The synthetic division table is:
$$ \begin{array}{c|rrrrr}0&1&3&-4&-2&-7\\& & 0& 0& 0& \color{black}{0} \\ \hline &\color{blue}{1}&\color{blue}{3}&\color{blue}{-4}&\color{blue}{-2}&\color{orangered}{-7} \end{array} $$The solution is:
$$ \frac{ x^{4}+3x^{3}-4x^{2}-2x-7 }{ x } = \color{blue}{x^{3}+3x^{2}-4x-2} \color{red}{~-~} \frac{ \color{red}{ 7 } }{ x } $$Step 1 : Write down the coefficients of the dividend into division table.Put the zero at the left.
$$ \begin{array}{c|rrrrr}\color{blue}{0}&1&3&-4&-2&-7\\& & & & & \\ \hline &&&&& \end{array} $$Step 1 : Bring down the leading coefficient to the bottom row.
$$ \begin{array}{c|rrrrr}0&\color{orangered}{ 1 }&3&-4&-2&-7\\& & & & & \\ \hline &\color{orangered}{1}&&&& \end{array} $$Step 2 : Multiply by the number on the left, and carry the result into the next column: $ \color{blue}{ 0 } \cdot \color{blue}{ 1 } = \color{blue}{ 0 } $.
$$ \begin{array}{c|rrrrr}\color{blue}{0}&1&3&-4&-2&-7\\& & \color{blue}{0} & & & \\ \hline &\color{blue}{1}&&&& \end{array} $$Step 3 : Add down last column: $ \color{orangered}{ 3 } + \color{orangered}{ 0 } = \color{orangered}{ 3 } $
$$ \begin{array}{c|rrrrr}0&1&\color{orangered}{ 3 }&-4&-2&-7\\& & \color{orangered}{0} & & & \\ \hline &1&\color{orangered}{3}&&& \end{array} $$Step 4 : Multiply by the number on the left, and carry the result into the next column: $ \color{blue}{ 0 } \cdot \color{blue}{ 3 } = \color{blue}{ 0 } $.
$$ \begin{array}{c|rrrrr}\color{blue}{0}&1&3&-4&-2&-7\\& & 0& \color{blue}{0} & & \\ \hline &1&\color{blue}{3}&&& \end{array} $$Step 5 : Add down last column: $ \color{orangered}{ -4 } + \color{orangered}{ 0 } = \color{orangered}{ -4 } $
$$ \begin{array}{c|rrrrr}0&1&3&\color{orangered}{ -4 }&-2&-7\\& & 0& \color{orangered}{0} & & \\ \hline &1&3&\color{orangered}{-4}&& \end{array} $$Step 6 : Multiply by the number on the left, and carry the result into the next column: $ \color{blue}{ 0 } \cdot \color{blue}{ \left( -4 \right) } = \color{blue}{ 0 } $.
$$ \begin{array}{c|rrrrr}\color{blue}{0}&1&3&-4&-2&-7\\& & 0& 0& \color{blue}{0} & \\ \hline &1&3&\color{blue}{-4}&& \end{array} $$Step 7 : Add down last column: $ \color{orangered}{ -2 } + \color{orangered}{ 0 } = \color{orangered}{ -2 } $
$$ \begin{array}{c|rrrrr}0&1&3&-4&\color{orangered}{ -2 }&-7\\& & 0& 0& \color{orangered}{0} & \\ \hline &1&3&-4&\color{orangered}{-2}& \end{array} $$Step 8 : Multiply by the number on the left, and carry the result into the next column: $ \color{blue}{ 0 } \cdot \color{blue}{ \left( -2 \right) } = \color{blue}{ 0 } $.
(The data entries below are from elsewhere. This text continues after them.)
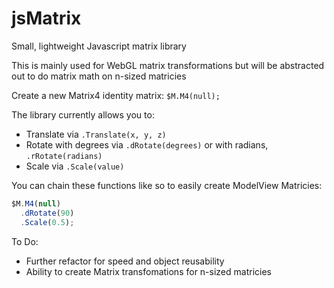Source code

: # jsMatrix
Small, lightweight Javascript matrix library

This is mainly used for WebGL matrix transformations but will be abstracted out to do matrix math on n-sized matricies

Create a new Matrix4 identity matrix: `$M.M4(null);`

The library currently allows you to:
  - Translate via `.Translate(x, y, z)`
  - Rotate with degrees via `.dRotate(degrees)` or with radians, `.rRotate(radians)`
  - Scale via `.Scale(value)`

You can chain these functions like so to easily create ModelView Matricies:
  ```js
  $M.M4(null)
    .dRotate(90)
    .Scale(0.5);
```

To Do:
  - Further refactor for speed and object reusability
  - Ability to create Matrix transfomations for n-sized matricies
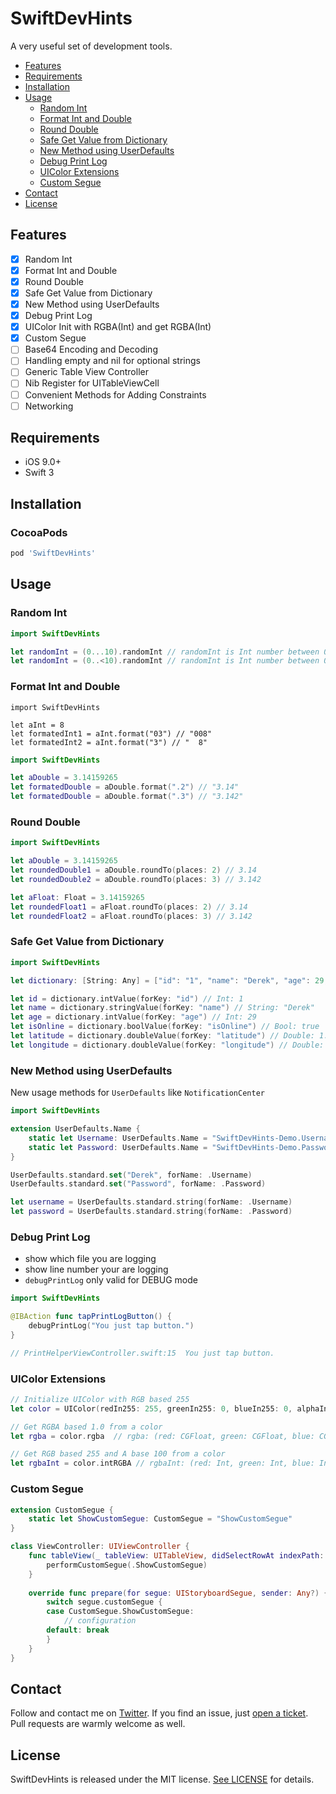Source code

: # SwiftDevHints
A very useful set of development tools.

- [Features](#features)
- [Requirements](#requirements)
- [Installation](#installation)
- [Usage](#usage)
    + [Random Int](#random-int)
    + [Format Int and Double](#format-int-and-double)
    + [Round Double](#round-double)
    + [Safe Get Value from Dictionary](#safe-get-value-from-dictionary)
    + [New Method using UserDefaults](#new-method-using-userDefaults)
    + [Debug Print Log](#debug-print-log)
    + [UIColor Extensions](#uicolor-extensions)
    + [Custom Segue](#custom-segue)
 - [Contact](#contact)
- [License](#license)

## Features

- [x] Random Int
- [x] Format Int and Double
- [x] Round Double
- [x] Safe Get Value from Dictionary
- [x] New Method using UserDefaults
- [x] Debug Print Log
- [x] UIColor Init with RGBA(Int) and get RGBA(Int)
- [x] Custom Segue
- [ ] Base64 Encoding and Decoding
- [ ] Handling empty and nil for optional strings
- [ ] Generic Table View Controller
- [ ] Nib Register for UITableViewCell
- [ ] Convenient Methods for Adding Constraints
- [ ] Networking

## Requirements

- iOS 9.0+
- Swift 3

## Installation

### CocoaPods

```ruby
pod 'SwiftDevHints'
```

## Usage

### Random Int

```swift
import SwiftDevHints

let randomInt = (0...10).randomInt // randomInt is Int number between 0 ~ 10 (include 10)
let randomInt = (0..<10).randomInt // randomInt is Int number between 0 ~ 10 (not include 10)
```

### Format Int and Double

```
import SwiftDevHints

let aInt = 8
let formatedInt1 = aInt.format("03") // "008"
let formatedInt2 = aInt.format("3") // "  8"
```

```swift
import SwiftDevHints

let aDouble = 3.14159265
let formatedDouble = aDouble.format(".2") // "3.14"
let formatedDouble = aDouble.format(".3") // "3.142"
```

### Round Double

```swift
import SwiftDevHints

let aDouble = 3.14159265
let roundedDouble1 = aDouble.roundTo(places: 2) // 3.14
let roundedDouble2 = aDouble.roundTo(places: 3) // 3.142

let aFloat: Float = 3.14159265
let roundedFloat1 = aFloat.roundTo(places: 2) // 3.14
let roundedFloat2 = aFloat.roundTo(places: 3) // 3.142
```


### Safe Get Value from Dictionary

```swift
import SwiftDevHints

let dictionary: [String: Any] = ["id": "1", "name": "Derek", "age": 29, "isOnline": true, "latitude": 1.290270, "longitude": 103.851959]

let id = dictionary.intValue(forKey: "id") // Int: 1
let name = dictionary.stringValue(forKey: "name") // String: "Derek"
let age = dictionary.intValue(forKey: "age") // Int: 29
let isOnline = dictionary.boolValue(forKey: "isOnline") // Bool: true
let latitude = dictionary.doubleValue(forKey: "latitude") // Double: 1.290270
let longitude = dictionary.doubleValue(forKey: "longitude") // Double: 103.851959
```


### New Method using UserDefaults

New usage methods for `UserDefaults` like `NotificationCenter`
```swift
import SwiftDevHints

extension UserDefaults.Name {
    static let Username: UserDefaults.Name = "SwiftDevHints-Demo.Username"
    static let Password: UserDefaults.Name = "SwiftDevHints-Demo.Password"
}

UserDefaults.standard.set("Derek", forName: .Username)
UserDefaults.standard.set("Password", forName: .Password)

let username = UserDefaults.standard.string(forName: .Username)
let password = UserDefaults.standard.string(forName: .Password)
```


### Debug Print Log

- show which file you are logging
- show line number your are logging
- `debugPrintLog` only valid for DEBUG mode

```swift
import SwiftDevHints

@IBAction func tapPrintLogButton() {
    debugPrintLog("You just tap button.")
}

// PrintHelperViewController.swift:15  You just tap button.
```


### UIColor Extensions

```swift
// Initialize UIColor with RGB based 255
let color = UIColor(redIn255: 255, greenIn255: 0, blueIn255: 0, alphaIn100: 100)

// Get RGBA based 1.0 from a color
let rgba = color.rgba  // rgba: (red: CGFloat, green: CGFloat, blue: CGFloat, alpha: CGFloat) 

// Get RGB based 255 and A base 100 from a color
let rgbaInt = color.intRGBA // rgbaInt: (red: Int, green: Int, blue: Int, alpha: Int)
```

### Custom Segue
```swift
extension CustomSegue {
    static let ShowCustomSegue: CustomSegue = "ShowCustomSegue"
}

class ViewController: UIViewController {
    func tableView(_ tableView: UITableView, didSelectRowAt indexPath: IndexPath) {
        performCustomSegue(.ShowCustomSegue)
    }
    
    override func prepare(for segue: UIStoryboardSegue, sender: Any?) {
        switch segue.customSegue {
        case CustomSegue.ShowCustomSegue:
            // configuration
        default: break
        }
    }   
}
```

<!---
### Generic Table View Controllers

```swift
import SwiftDevHints

struct Category {
    var title: String
}
let categories = [Category(title: "Computers"), Category(title: "Electronics")]

let categoriesVC = ItemsViewController(items: categories, configure: { (cell, category) in
    cell.textLabel?.text = category.title
})
nc.pushViewController(categoriesVC, animated: true)
```


### Nib Register for UITableViewCell

```swift
import SwiftDevHints

override func viewDidLoad() {
    super.viewDidLoad()
    
    registerNibForCellWithIdentifier(ItemCell.cellIdentifier, tableView: tableView)
}

func tableView(_ tableView: UITableView, cellForRowAt indexPath: IndexPath) -> UITableViewCell {
    let cell = tableView.dequeueReusableCell(withIdentifier: ItemCell.cellIdentifier, for: indexPath) as! ItemCell
    // configure cell
    return cell
}
```

### Convenient Methods for Adding Constraints

```
```

### Networking

```swift
```
-->

## Contact

Follow and contact me on [Twitter](https://twitter.com/derekcoder_). If you find an issue, just [open a ticket](https://github.com/derekcoder/SwiftDevHints/issues/new). Pull requests are warmly welcome as well.

## License

SwiftDevHints is released under the MIT license. [See LICENSE](https://github.com/derekcoder/SwiftDevHints/blob/master/LICENSE) for details.


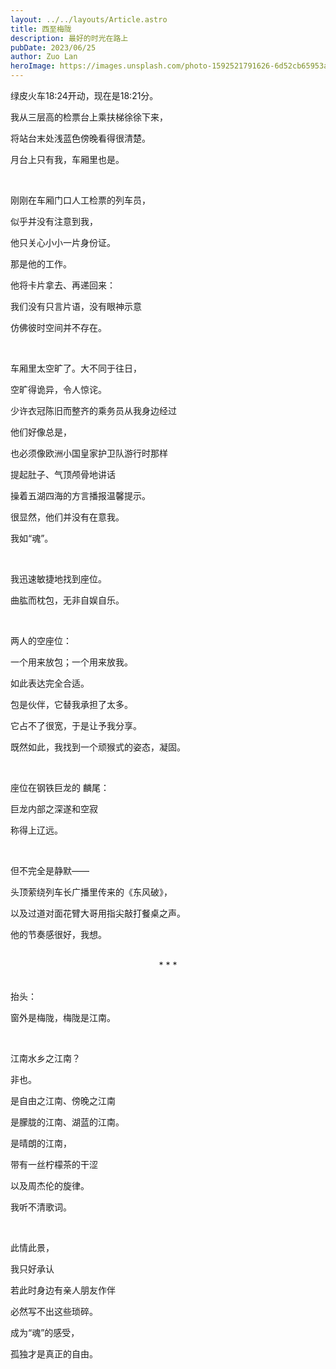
 ```yaml
---
layout: ../../layouts/Article.astro
title: 西至梅陇
description: 最好的时光在路上
pubDate: 2023/06/25
author: Zuo Lan
heroImage: https://images.unsplash.com/photo-1592521791626-6d52cb65953a?auto=format&fit=crop&w=1744&q=80
---
```


绿皮火车18:24开动，现在是18:21分。

我从三层高的检票台上乘扶梯徐徐下来，

将站台末处浅蓝色傍晚看得很清楚。

月台上只有我，车厢里也是。

<br/>

刚刚在车厢门口人工检票的列车员，

似乎并没有注意到我，

他只关心小小一片身份证。

那是他的工作。

他将卡片拿去、再递回来：

我们没有只言片语，没有眼神示意

仿佛彼时空间并不存在。

<br/>

车厢里太空旷了。大不同于往日，

空旷得诡异，令人惊诧。

少许衣冠陈旧而整齐的乘务员从我身边经过

他们好像总是，

也必须像欧洲小国皇家护卫队游行时那样

提起肚子、气顶颅骨地讲话

操着五湖四海的方言播报温馨提示。

很显然，他们并没有在意我。

我如“魂”。

<br/>

我迅速敏捷地找到座位。

曲肱而枕包，无非自娱自乐。

<br/>

两人的空座位：

一个用来放包；一个用来放我。

如此表达完全合适。

包是伙伴，它替我承担了太多。

它占不了很宽，于是让予我分享。

既然如此，我找到一个顽猴式的姿态，凝固。

<br/>

座位在钢铁巨龙的 麟尾：

巨龙内部之深遂和空寂

称得上辽远。

<br/>

但不完全是静默——

头顶萦绕列车长广播里传来的《东风破》，

以及过道对面花臂大哥用指尖敲打餐桌之声。

他的节奏感很好，我想。

<br/>

<center>* * *</center>

<br/>

抬头：

窗外是梅陇，梅陇是江南。

<br/>

江南水乡之江南？

非也。

是自由之江南、傍晚之江南

是朦胧的江南、湖蓝的江南。

是晴朗的江南，

带有一丝柠檬茶的干涩

以及周杰伦的旋律。

我听不清歌词。

<br/>

此情此景，

我只好承认

若此时身边有亲人朋友作伴

必然写不出这些琐碎。

成为“魂”的感受，

孤独才是真正的自由。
$$ \begin{array}{c|rrrrr}\color{blue}{0}&1&3&-4&-2&-7\\& & 0& 0& 0& \color{blue}{0} \\ \hline &1&3&-4&\color{blue}{-2}& \end{array} $$Step 9 : Add down last column: $ \color{orangered}{ -7 } + \color{orangered}{ 0 } = \color{orangered}{ -7 } $
$$ \begin{array}{c|rrrrr}0&1&3&-4&-2&\color{orangered}{ -7 }\\& & 0& 0& 0& \color{orangered}{0} \\ \hline &\color{blue}{1}&\color{blue}{3}&\color{blue}{-4}&\color{blue}{-2}&\color{orangered}{-7} \end{array} $$Bottom line represents the quotient $ \color{blue}{ x^{3}+3x^{2}-4x-2 } $ with a remainder of $ \color{red}{ -7 } $.